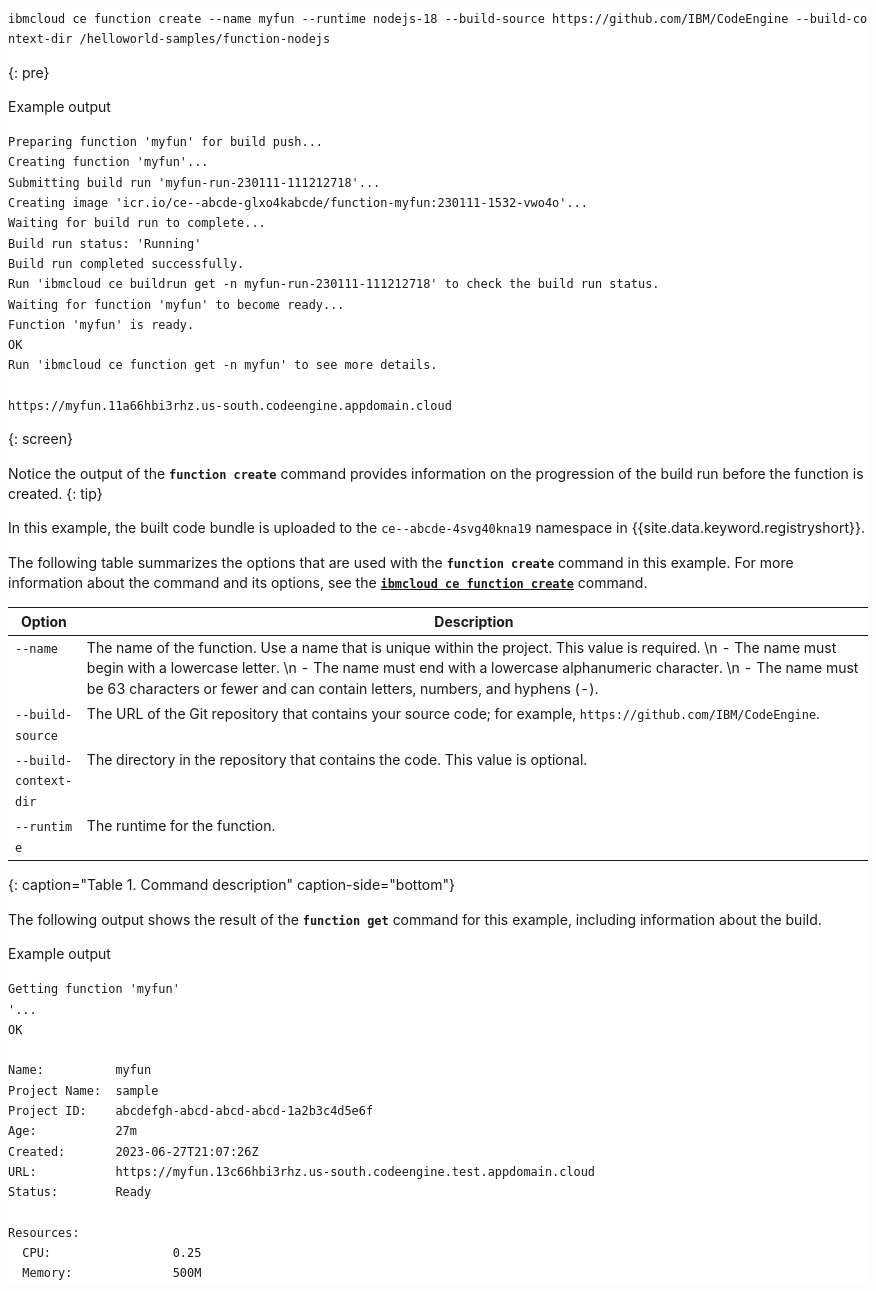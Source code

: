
 ```txt
ibmcloud ce function create --name myfun --runtime nodejs-18 --build-source https://github.com/IBM/CodeEngine --build-context-dir /helloworld-samples/function-nodejs
```
{: pre}

Example output

```txt
Preparing function 'myfun' for build push...
Creating function 'myfun'...
Submitting build run 'myfun-run-230111-111212718'...
Creating image 'icr.io/ce--abcde-glxo4kabcde/function-myfun:230111-1532-vwo4o'...
Waiting for build run to complete...
Build run status: 'Running'
Build run completed successfully.
Run 'ibmcloud ce buildrun get -n myfun-run-230111-111212718' to check the build run status.
Waiting for function 'myfun' to become ready...
Function 'myfun' is ready.
OK                                                
Run 'ibmcloud ce function get -n myfun' to see more details.

https://myfun.11a66hbi3rhz.us-south.codeengine.appdomain.cloud
```
{: screen}

Notice the output of the **`function create`** command provides information on the progression of the build run before the function is created. 
{: tip}

In this example, the built code bundle is uploaded to the `ce--abcde-4svg40kna19` namespace in {{site.data.keyword.registryshort}}. 

The following table summarizes the options that are used with the **`function create`** command in this example. For more information about the command and its options, see the [**`ibmcloud ce function create`**](/docs/codeengine?topic=codeengine-cli#cli-function-create) command.

| Option | Description |
| -------------- | -------------- |
| `--name` | The name of the function. Use a name that is unique within the project. This value is required. \n - The name must begin with a lowercase letter. \n - The name must end with a lowercase alphanumeric character. \n - The name must be 63 characters or fewer and can contain letters, numbers, and hyphens (-). | 
| `--build-source` | The URL of the Git repository that contains your source code; for example, `https://github.com/IBM/CodeEngine`. |
| `--build-context-dir` | The directory in the repository that contains the code. This value is optional. |
| `--runtime` | The runtime for the function. |
{: caption="Table 1. Command description" caption-side="bottom"}

The following output shows the result of the **`function get`** command for this example, including information about the build.

Example output

```txt
Getting function 'myfun'
'...
OK

Name:          myfun  
Project Name:  sample  
Project ID:    abcdefgh-abcd-abcd-abcd-1a2b3c4d5e6f  
Age:           27m  
Created:       2023-06-27T21:07:26Z  
URL:           https://myfun.13c66hbi3rhz.us-south.codeengine.test.appdomain.cloud  
Status:        Ready  

Resources:    
  CPU:                 0.25  
  Memory:              500M  
```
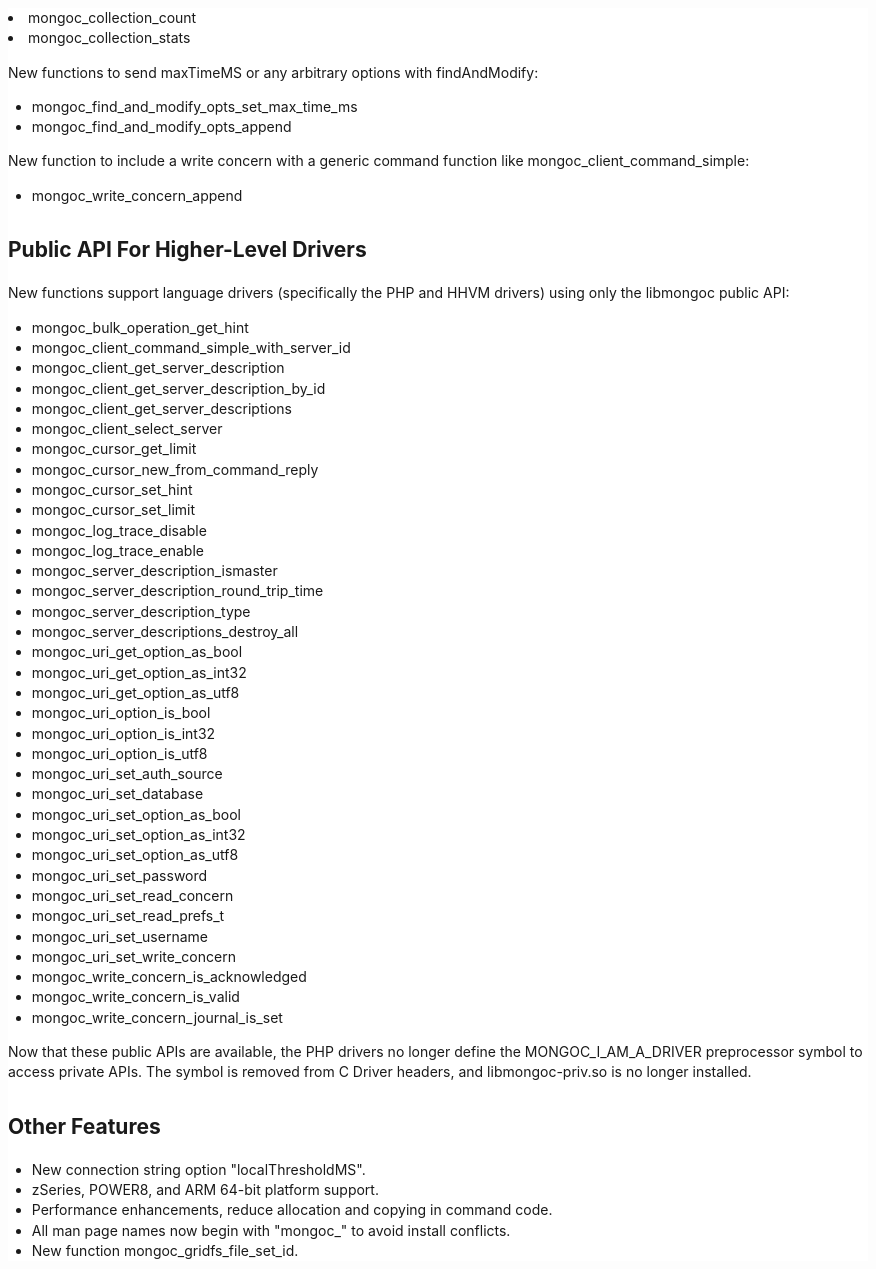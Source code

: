 <li>mongoc_collection_count</li>
<li>mongoc_collection_stats</li>
</ul>
<p>New functions to send maxTimeMS or any arbitrary options with findAndModify:</p>
<ul>
<li>mongoc_find_and_modify_opts_set_max_time_ms</li>
<li>mongoc_find_and_modify_opts_append</li>
</ul>
<p>New function to include a write concern with a generic command function
like mongoc_client_command_simple:</p>
<ul>
<li>mongoc_write_concern_append</li>
</ul>
<h2 id="public-api-for-higher-level-drivers">Public API For Higher-Level Drivers</h2>
<p>New functions support language drivers (specifically the PHP and HHVM drivers)
using only the libmongoc public API:</p>
<ul>
<li>mongoc_bulk_operation_get_hint</li>
<li>mongoc_client_command_simple_with_server_id</li>
<li>mongoc_client_get_server_description</li>
<li>mongoc_client_get_server_description_by_id</li>
<li>mongoc_client_get_server_descriptions</li>
<li>mongoc_client_select_server</li>
<li>mongoc_cursor_get_limit</li>
<li>mongoc_cursor_new_from_command_reply</li>
<li>mongoc_cursor_set_hint</li>
<li>mongoc_cursor_set_limit</li>
<li>mongoc_log_trace_disable</li>
<li>mongoc_log_trace_enable</li>
<li>mongoc_server_description_ismaster</li>
<li>mongoc_server_description_round_trip_time</li>
<li>mongoc_server_description_type</li>
<li>mongoc_server_descriptions_destroy_all</li>
<li>mongoc_uri_get_option_as_bool</li>
<li>mongoc_uri_get_option_as_int32</li>
<li>mongoc_uri_get_option_as_utf8</li>
<li>mongoc_uri_option_is_bool</li>
<li>mongoc_uri_option_is_int32</li>
<li>mongoc_uri_option_is_utf8</li>
<li>mongoc_uri_set_auth_source</li>
<li>mongoc_uri_set_database</li>
<li>mongoc_uri_set_option_as_bool</li>
<li>mongoc_uri_set_option_as_int32</li>
<li>mongoc_uri_set_option_as_utf8</li>
<li>mongoc_uri_set_password</li>
<li>mongoc_uri_set_read_concern</li>
<li>mongoc_uri_set_read_prefs_t</li>
<li>mongoc_uri_set_username</li>
<li>mongoc_uri_set_write_concern</li>
<li>mongoc_write_concern_is_acknowledged</li>
<li>mongoc_write_concern_is_valid</li>
<li>mongoc_write_concern_journal_is_set</li>
</ul>
<p>Now that these public APIs are available, the PHP drivers no longer define the
MONGOC_I_AM_A_DRIVER preprocessor symbol to access private APIs. The symbol is
removed from C Driver headers, and libmongoc-priv.so is no longer installed.</p>
<h2 id="other-features">Other Features</h2>
<ul>
<li>New connection string option "localThresholdMS".</li>
<li>zSeries, POWER8, and ARM 64-bit platform support.</li>
<li>Performance enhancements, reduce allocation and copying in command code.</li>
<li>All man page names now begin with "mongoc_" to avoid install conflicts.</li>
<li>New function mongoc_gridfs_file_set_id.</li>
</ul>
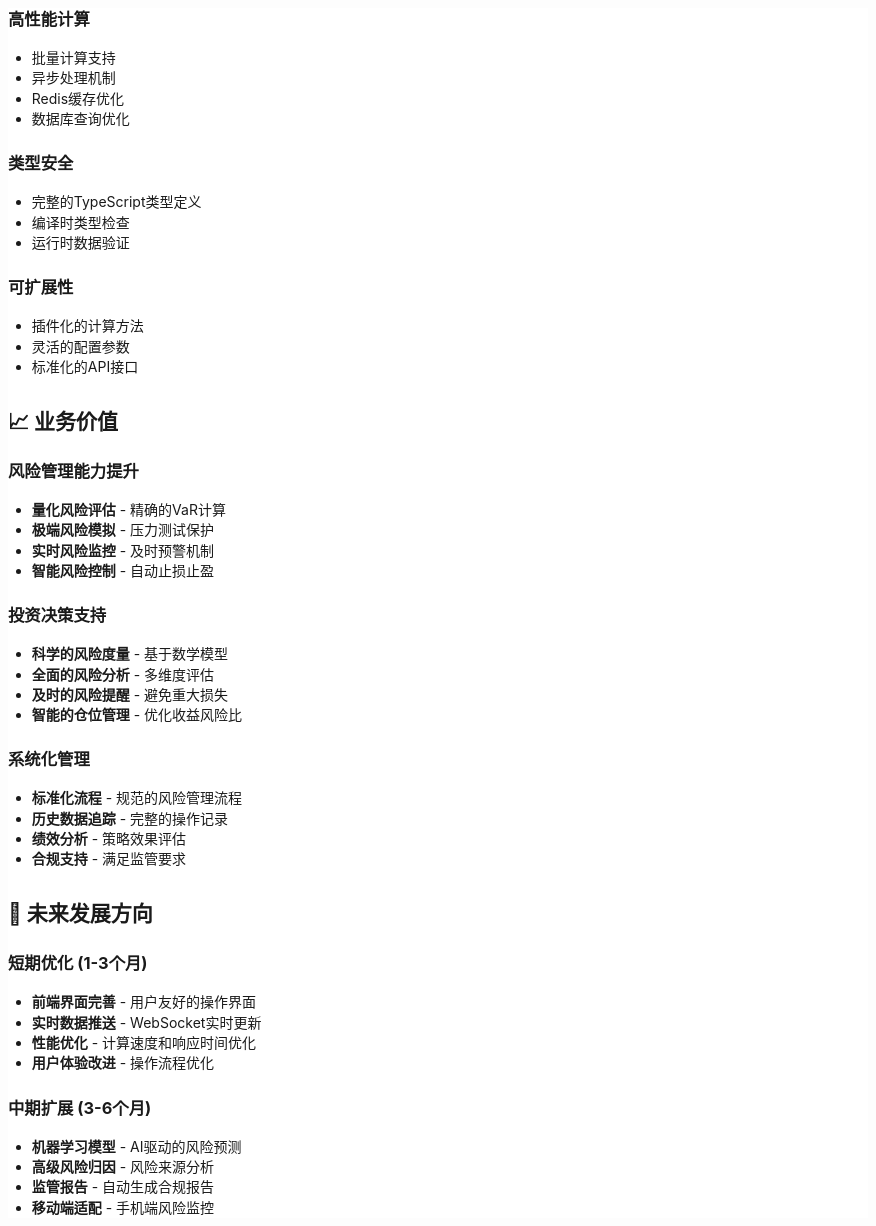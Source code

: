 ### 高性能计算
- 批量计算支持
- 异步处理机制
- Redis缓存优化
- 数据库查询优化

### 类型安全
- 完整的TypeScript类型定义
- 编译时类型检查
- 运行时数据验证

### 可扩展性
- 插件化的计算方法
- 灵活的配置参数
- 标准化的API接口

## 📈 业务价值

### 风险管理能力提升
- **量化风险评估** - 精确的VaR计算
- **极端风险模拟** - 压力测试保护
- **实时风险监控** - 及时预警机制
- **智能风险控制** - 自动止损止盈

### 投资决策支持
- **科学的风险度量** - 基于数学模型
- **全面的风险分析** - 多维度评估
- **及时的风险提醒** - 避免重大损失
- **智能的仓位管理** - 优化收益风险比

### 系统化管理
- **标准化流程** - 规范的风险管理流程
- **历史数据追踪** - 完整的操作记录
- **绩效分析** - 策略效果评估
- **合规支持** - 满足监管要求

## 🔮 未来发展方向

### 短期优化 (1-3个月)
- **前端界面完善** - 用户友好的操作界面
- **实时数据推送** - WebSocket实时更新
- **性能优化** - 计算速度和响应时间优化
- **用户体验改进** - 操作流程优化

### 中期扩展 (3-6个月)
- **机器学习模型** - AI驱动的风险预测
- **高级风险归因** - 风险来源分析
- **监管报告** - 自动生成合规报告
- **移动端适配** - 手机端风险监控
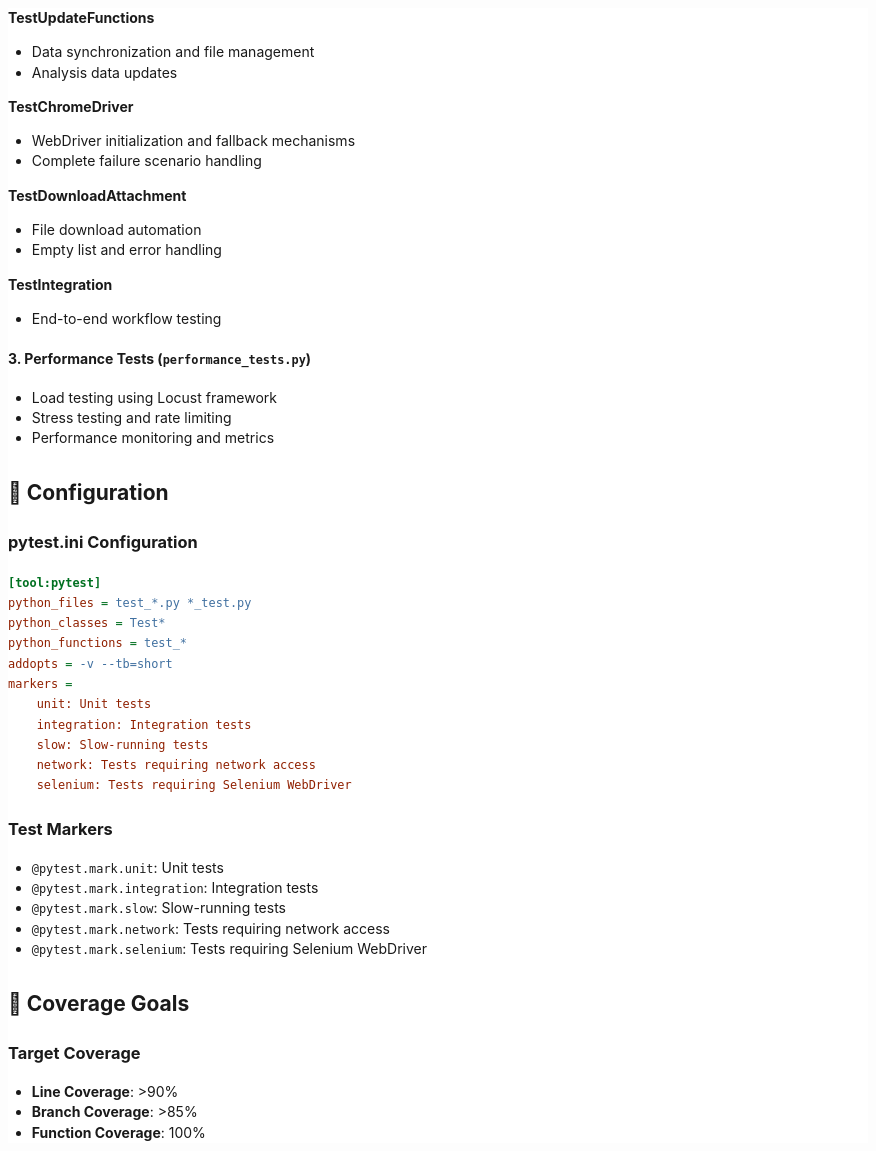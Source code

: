 **TestUpdateFunctions**
- Data synchronization and file management
- Analysis data updates

**TestChromeDriver**
- WebDriver initialization and fallback mechanisms
- Complete failure scenario handling

**TestDownloadAttachment**
- File download automation
- Empty list and error handling

**TestIntegration**
- End-to-end workflow testing

#### 3. Performance Tests (`performance_tests.py`)

- Load testing using Locust framework
- Stress testing and rate limiting
- Performance monitoring and metrics

## 🔧 Configuration

### pytest.ini Configuration

```ini
[tool:pytest]
python_files = test_*.py *_test.py
python_classes = Test*
python_functions = test_*
addopts = -v --tb=short
markers =
    unit: Unit tests
    integration: Integration tests
    slow: Slow-running tests
    network: Tests requiring network access
    selenium: Tests requiring Selenium WebDriver
```

### Test Markers

- `@pytest.mark.unit`: Unit tests
- `@pytest.mark.integration`: Integration tests
- `@pytest.mark.slow`: Slow-running tests
- `@pytest.mark.network`: Tests requiring network access
- `@pytest.mark.selenium`: Tests requiring Selenium WebDriver

## 🎯 Coverage Goals

### Target Coverage
- **Line Coverage**: >90%
- **Branch Coverage**: >85%
- **Function Coverage**: 100%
== == ==
▸ TASK TO CARRY OUT: Could you output the entire listing verbatim while omitting its pictures?

▸ RESULT OF THIS EXERCISE:
Source code

:
 ```txt
ibmcloud ce function create --name myfun --runtime nodejs-18 --build-source https://github.com/IBM/CodeEngine --build-context-dir /helloworld-samples/function-nodejs
```
{: pre}

Example output

```txt
Preparing function 'myfun' for build push...
Creating function 'myfun'...
Submitting build run 'myfun-run-230111-111212718'...
Creating image 'icr.io/ce--abcde-glxo4kabcde/function-myfun:230111-1532-vwo4o'...
Waiting for build run to complete...
Build run status: 'Running'
Build run completed successfully.
Run 'ibmcloud ce buildrun get -n myfun-run-230111-111212718' to check the build run status.
Waiting for function 'myfun' to become ready...
Function 'myfun' is ready.
OK                                                
Run 'ibmcloud ce function get -n myfun' to see more details.

https://myfun.11a66hbi3rhz.us-south.codeengine.appdomain.cloud
```
{: screen}

Notice the output of the **`function create`** command provides information on the progression of the build run before the function is created. 
{: tip}

In this example, the built code bundle is uploaded to the `ce--abcde-4svg40kna19` namespace in {{site.data.keyword.registryshort}}. 

The following table summarizes the options that are used with the **`function create`** command in this example. For more information about the command and its options, see the [**`ibmcloud ce function create`**](/docs/codeengine?topic=codeengine-cli#cli-function-create) command.

| Option | Description |
| -------------- | -------------- |
| `--name` | The name of the function. Use a name that is unique within the project. This value is required. \n - The name must begin with a lowercase letter. \n - The name must end with a lowercase alphanumeric character. \n - The name must be 63 characters or fewer and can contain letters, numbers, and hyphens (-). | 
| `--build-source` | The URL of the Git repository that contains your source code; for example, `https://github.com/IBM/CodeEngine`. |
| `--build-context-dir` | The directory in the repository that contains the code. This value is optional. |
| `--runtime` | The runtime for the function. |
{: caption="Table 1. Command description" caption-side="bottom"}

The following output shows the result of the **`function get`** command for this example, including information about the build.

Example output

```txt
Getting function 'myfun'
'...
OK

Name:          myfun  
Project Name:  sample  
Project ID:    abcdefgh-abcd-abcd-abcd-1a2b3c4d5e6f  
Age:           27m  
Created:       2023-06-27T21:07:26Z  
URL:           https://myfun.13c66hbi3rhz.us-south.codeengine.test.appdomain.cloud  
Status:        Ready  

Resources:    
  CPU:                 0.25  
  Memory:              500M  
```
Source code

: <li>mongoc_collection_count</li>
<li>mongoc_collection_stats</li>
</ul>
<p>New functions to send maxTimeMS or any arbitrary options with findAndModify:</p>
<ul>
<li>mongoc_find_and_modify_opts_set_max_time_ms</li>
<li>mongoc_find_and_modify_opts_append</li>
</ul>
<p>New function to include a write concern with a generic command function
like mongoc_client_command_simple:</p>
<ul>
<li>mongoc_write_concern_append</li>
</ul>
<h2 id="public-api-for-higher-level-drivers">Public API For Higher-Level Drivers</h2>
<p>New functions support language drivers (specifically the PHP and HHVM drivers)
using only the libmongoc public API:</p>
<ul>
<li>mongoc_bulk_operation_get_hint</li>
<li>mongoc_client_command_simple_with_server_id</li>
<li>mongoc_client_get_server_description</li>
<li>mongoc_client_get_server_description_by_id</li>
<li>mongoc_client_get_server_descriptions</li>
<li>mongoc_client_select_server</li>
<li>mongoc_cursor_get_limit</li>
<li>mongoc_cursor_new_from_command_reply</li>
<li>mongoc_cursor_set_hint</li>
<li>mongoc_cursor_set_limit</li>
<li>mongoc_log_trace_disable</li>
<li>mongoc_log_trace_enable</li>
<li>mongoc_server_description_ismaster</li>
<li>mongoc_server_description_round_trip_time</li>
<li>mongoc_server_description_type</li>
<li>mongoc_server_descriptions_destroy_all</li>
<li>mongoc_uri_get_option_as_bool</li>
<li>mongoc_uri_get_option_as_int32</li>
<li>mongoc_uri_get_option_as_utf8</li>
<li>mongoc_uri_option_is_bool</li>
<li>mongoc_uri_option_is_int32</li>
<li>mongoc_uri_option_is_utf8</li>
<li>mongoc_uri_set_auth_source</li>
<li>mongoc_uri_set_database</li>
<li>mongoc_uri_set_option_as_bool</li>
<li>mongoc_uri_set_option_as_int32</li>
<li>mongoc_uri_set_option_as_utf8</li>
<li>mongoc_uri_set_password</li>
<li>mongoc_uri_set_read_concern</li>
<li>mongoc_uri_set_read_prefs_t</li>
<li>mongoc_uri_set_username</li>
<li>mongoc_uri_set_write_concern</li>
<li>mongoc_write_concern_is_acknowledged</li>
<li>mongoc_write_concern_is_valid</li>
<li>mongoc_write_concern_journal_is_set</li>
</ul>
<p>Now that these public APIs are available, the PHP drivers no longer define the
MONGOC_I_AM_A_DRIVER preprocessor symbol to access private APIs. The symbol is
removed from C Driver headers, and libmongoc-priv.so is no longer installed.</p>
<h2 id="other-features">Other Features</h2>
<ul>
<li>New connection string option "localThresholdMS".</li>
<li>zSeries, POWER8, and ARM 64-bit platform support.</li>
<li>Performance enhancements, reduce allocation and copying in command code.</li>
<li>All man page names now begin with "mongoc_" to avoid install conflicts.</li>
<li>New function mongoc_gridfs_file_set_id.</li>
</ul>
Source code

: ### 高性能计算
- 批量计算支持
- 异步处理机制
- Redis缓存优化
- 数据库查询优化

### 类型安全
- 完整的TypeScript类型定义
- 编译时类型检查
- 运行时数据验证

### 可扩展性
- 插件化的计算方法
- 灵活的配置参数
- 标准化的API接口

## 📈 业务价值

### 风险管理能力提升
- **量化风险评估** - 精确的VaR计算
- **极端风险模拟** - 压力测试保护
- **实时风险监控** - 及时预警机制
- **智能风险控制** - 自动止损止盈

### 投资决策支持
- **科学的风险度量** - 基于数学模型
- **全面的风险分析** - 多维度评估
- **及时的风险提醒** - 避免重大损失
- **智能的仓位管理** - 优化收益风险比

### 系统化管理
- **标准化流程** - 规范的风险管理流程
- **历史数据追踪** - 完整的操作记录
- **绩效分析** - 策略效果评估
- **合规支持** - 满足监管要求

## 🔮 未来发展方向

### 短期优化 (1-3个月)
- **前端界面完善** - 用户友好的操作界面
- **实时数据推送** - WebSocket实时更新
- **性能优化** - 计算速度和响应时间优化
- **用户体验改进** - 操作流程优化

### 中期扩展 (3-6个月)
- **机器学习模型** - AI驱动的风险预测
- **高级风险归因** - 风险来源分析
- **监管报告** - 自动生成合规报告
- **移动端适配** - 手机端风险监控
Source code

: **TestUpdateFunctions**
- Data synchronization and file management
- Analysis data updates

**TestChromeDriver**
- WebDriver initialization and fallback mechanisms
- Complete failure scenario handling

**TestDownloadAttachment**
- File download automation
- Empty list and error handling

**TestIntegration**
- End-to-end workflow testing

#### 3. Performance Tests (`performance_tests.py`)

- Load testing using Locust framework
- Stress testing and rate limiting
- Performance monitoring and metrics

## 🔧 Configuration

### pytest.ini Configuration

```ini
[tool:pytest]
python_files = test_*.py *_test.py
python_classes = Test*
python_functions = test_*
addopts = -v --tb=short
markers =
    unit: Unit tests
    integration: Integration tests
    slow: Slow-running tests
    network: Tests requiring network access
    selenium: Tests requiring Selenium WebDriver
```

### Test Markers

- `@pytest.mark.unit`: Unit tests
- `@pytest.mark.integration`: Integration tests
- `@pytest.mark.slow`: Slow-running tests
- `@pytest.mark.network`: Tests requiring network access
- `@pytest.mark.selenium`: Tests requiring Selenium WebDriver

## 🎯 Coverage Goals

### Target Coverage
- **Line Coverage**: >90%
- **Branch Coverage**: >85%
- **Function Coverage**: 100%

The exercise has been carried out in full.